Recipe By : Cook and Tell 25 Jul 96- PE
From: Date:
Servings: 8 servings
Almost Marie Callendar's Potato Cheese Soup Recipe brought to you by Recipe Ideas
Categories: Cheese; Potato; Soup; Vegetable
The History of Recipes
It is quite feasible to trace the history of recipes way back into ancient history, certainly as far back into recorded history as the Egyptians, and quite possibly further than that. However, sadly, these early cookbooks were just basic pictorial recipes for preparing food.

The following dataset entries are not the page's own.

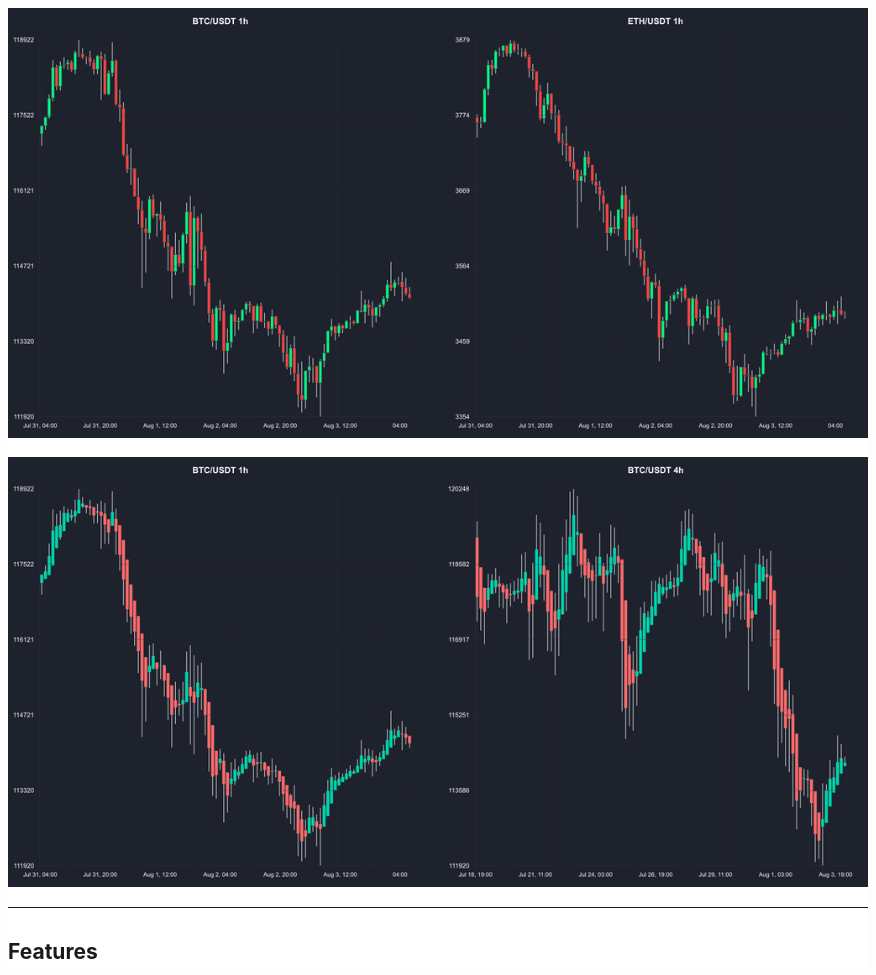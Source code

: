 ![Symbol Comparison](assets/images/demo-comparison-1.png)

![Timeframe Comparison](assets/images/demo-comparison-2.png)

---

## Features
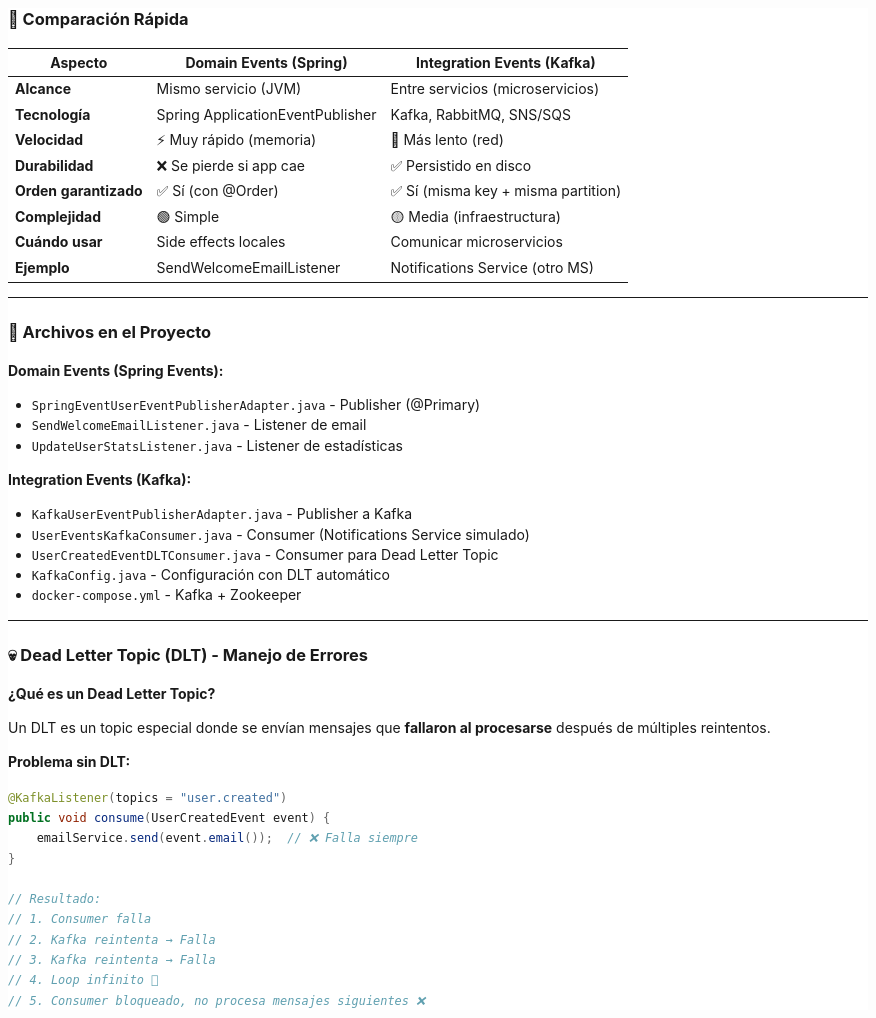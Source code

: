 
### 🎯 Comparación Rápida

| **Aspecto**           | **Domain Events (Spring)**       | **Integration Events (Kafka)**     |
|-----------------------|----------------------------------|------------------------------------|
| **Alcance**           | Mismo servicio (JVM)             | Entre servicios (microservicios)   |
| **Tecnología**        | Spring ApplicationEventPublisher | Kafka, RabbitMQ, SNS/SQS           |
| **Velocidad**         | ⚡ Muy rápido (memoria)          | 🐌 Más lento (red)                |
| **Durabilidad**       | ❌ Se pierde si app cae          | ✅ Persistido en disco            |
| **Orden garantizado** | ✅ Sí (con @Order)               | ✅ Sí (misma key + misma partition)|
| **Complejidad**       | 🟢 Simple                        | 🟡 Media (infraestructura)        |
| **Cuándo usar**       | Side effects locales             | Comunicar microservicios           |
| **Ejemplo**           | SendWelcomeEmailListener         | Notifications Service (otro MS)    |

---

### 📂 Archivos en el Proyecto

**Domain Events (Spring Events):**
- `SpringEventUserEventPublisherAdapter.java` - Publisher (@Primary)
- `SendWelcomeEmailListener.java` - Listener de email
- `UpdateUserStatsListener.java` - Listener de estadísticas

**Integration Events (Kafka):**
- `KafkaUserEventPublisherAdapter.java` - Publisher a Kafka
- `UserEventsKafkaConsumer.java` - Consumer (Notifications Service simulado)
- `UserCreatedEventDLTConsumer.java` - Consumer para Dead Letter Topic
- `KafkaConfig.java` - Configuración con DLT automático
- `docker-compose.yml` - Kafka + Zookeeper

---

### 💀 Dead Letter Topic (DLT) - Manejo de Errores

**¿Qué es un Dead Letter Topic?**

Un DLT es un topic especial donde se envían mensajes que **fallaron al procesarse** después de múltiples reintentos.

**Problema sin DLT:**
```java
@KafkaListener(topics = "user.created")
public void consume(UserCreatedEvent event) {
    emailService.send(event.email());  // ❌ Falla siempre
}

// Resultado:
// 1. Consumer falla
// 2. Kafka reintenta → Falla
// 3. Kafka reintenta → Falla
// 4. Loop infinito 🔄
// 5. Consumer bloqueado, no procesa mensajes siguientes ❌
```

Later on, in The time of the romans 25BC a roman called Apicius created a few scripts detailing recipes prepared by his fellow Romans. In his works, he describes how the roman meals were separated into starters, main course and desserts, known in latin as `Gustatio, Primae Mensae and Secundae Mensae`. Aspicius also describes how the cooks of his times made use of a good variety of aromatic flavors, including a few that will be familiar to modern chefs like basil, fennel and asafoetida. Later on, in the 15th century, people returning from the crusades brought us a variety of spices and herbs from Arab cooking, such as coriander, basil and rosemary. The introduction of these new culinary ideas was responsible for an increase in recipe books, the majority of which are kept safe in private libraries. When we get to the 20th century, cookbooks were highly popular mostly due to more people being able to read, people having more spare time and having more disposable income. |
We hope you enjoy this Almost Marie Callendar's Potato Cheese Soup recipe.